Now curves are different. And, yep, you guessed it, compound interest is a curve. Here’s a general example:

Graph courtesy of MoneyTipCentral

If you looked at three points on this graph, you would find that the way to get from the first to the second to the third is not a consistent series of steps. There would be a pattern, yes, but it wouldn’t be the same each time. This is what we call a non-linear equation, because, well, it’s not linear. (Duh.)

But what can these graphs tell us? It’s not as hard as you might think. Take a look at the graphs themselves. As time increases, so does the money, right? (In other words, as you move to the right along “time” the graph moves up along “$.”) But with the curve, the $ gets bigger faster. It takes less time for the money to increase along the curve than it does along the line. (Follow me? If not, take a closer look at the graphs.)

That’s because of one simple fact: with compound interest, the interest is accrued on the principal (or original amount) and the interest. Each time the interest is calculated, the interest from the previous time period is added to the amount. On the other hand, with simple interest, the interest is accrued on the principal alone. That translates to a steady increase over time, rather than a sharp increase, like with the curve.

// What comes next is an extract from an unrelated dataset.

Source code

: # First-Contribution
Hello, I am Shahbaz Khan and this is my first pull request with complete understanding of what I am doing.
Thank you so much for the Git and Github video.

So what does this matter? Well, it depends on whether your spending or saving. Since with compound interest, the amount accrues faster over time, this is a good thing for savings or investments — but a bad thing for credit. And it’s the other way around for simple interest.

(Of course that is all moot, since unless you’re borrowing from good old dad, simple interest is pretty hard to come by.)

The point is this: if you can remember that simple interest is a line and compound interest is a curve, you will likely remember how simple and compound interest are figured — slow and steady or speedy quick.

Do you have questions about compound or simple interest? Is there another way that you remember the difference? Share your ideas in the comments section.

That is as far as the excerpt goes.